▸ **Problem statement**
Which of the lines below contain the string "стандартного"? Copy each one.

Provided information: Begin

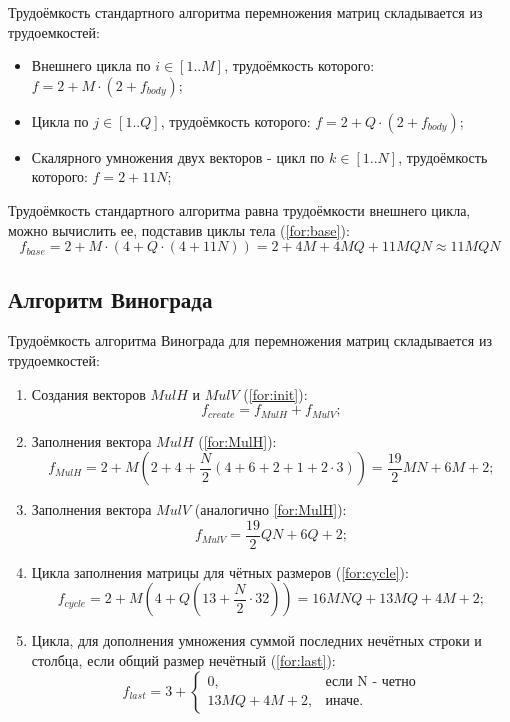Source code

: Трудоёмкость стандартного алгоритма перемножения матриц складывается из трудоемкостей:
\begin{itemize}
	\item Внешнего цикла по $i \in [1..M]$, трудоёмкость которого: $f = 2 + M \cdot (2 + f_{body})$;
	\item Цикла по $j \in [1..Q]$, трудоёмкость которого: $f = 2 + Q \cdot (2 + f_{body})$;
	\item Скалярного умножения двух векторов - цикл по $k \in [1..N]$, трудоёмкость которого: $f = 2 + 11N$;
\end{itemize}

Трудоёмкость стандартного алгоритма равна трудоёмкости внешнего цикла, можно вычислить ее, подставив циклы тела (\ref{for:base}):
\begin{equation}
	\label{for:base}
	f_{base} = 2 + M \cdot (4 + Q \cdot (4 + 11N)) = 2 + 4M + 4MQ + 11MQN \approx 11MQN
\end{equation}

\subsection{Алгоритм Винограда}

Трудоёмкость алгоритма Винограда для перемножения матриц складывается из трудоемкостей:

\begin{enumerate}
	\item Создания векторов $MulH$ и $MulV$ (\ref{for:init}):
	\begin{equation}
	\label{for:init}
	f_{create} = f_{MulH} + f_{MulV};
	\end{equation}
	
	\item Заполнения вектора $MulH$ (\ref{for:MulH}):
	\begin{equation}
	\label{for:MulH}
	f_{MulH}=2+M(2+4+\frac{N}{2}(4+6+2+1+2\cdot3))=\frac{19}{2}MN+6M+2;
	\end{equation}
	
	\item Заполнения вектора $MulV$ (аналогично \ref{for:MulH}):
	\begin{equation}
	\label{for:MulV}
	f_{MulV}=\frac{19}{2}QN+6Q+2;
	\end{equation}
	
	\item Цикла заполнения матрицы для чётных размеров (\ref{for:cycle}):
	\begin{equation}
	\label{for:cycle}
	f_{cycle}=2+M(4+Q(13+\frac{N}{2}\cdot32))=16MNQ+13MQ+4M+2;
	\end{equation}
	
	\item Цикла, для дополнения умножения суммой последних нечётных строки и столбца, если общий размер нечётный (\ref{for:last}):
	\begin{equation}
	\label{for:last}
	f_{last} = 3 + \begin{cases}
	0, & \text{если N - четно}\\
	13MQ+4M+2, & \text{иначе.}
	\end{cases}
	\end{equation}
\end{enumerate}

Provided information: End

▸ **Written response**
: Трудоёмкость стандартного алгоритма перемножения матриц складывается из трудоемкостей:
Трудоёмкость стандартного алгоритма равна трудоёмкости внешнего цикла, можно вычислить ее, подставив циклы тела (\ref{for:base}):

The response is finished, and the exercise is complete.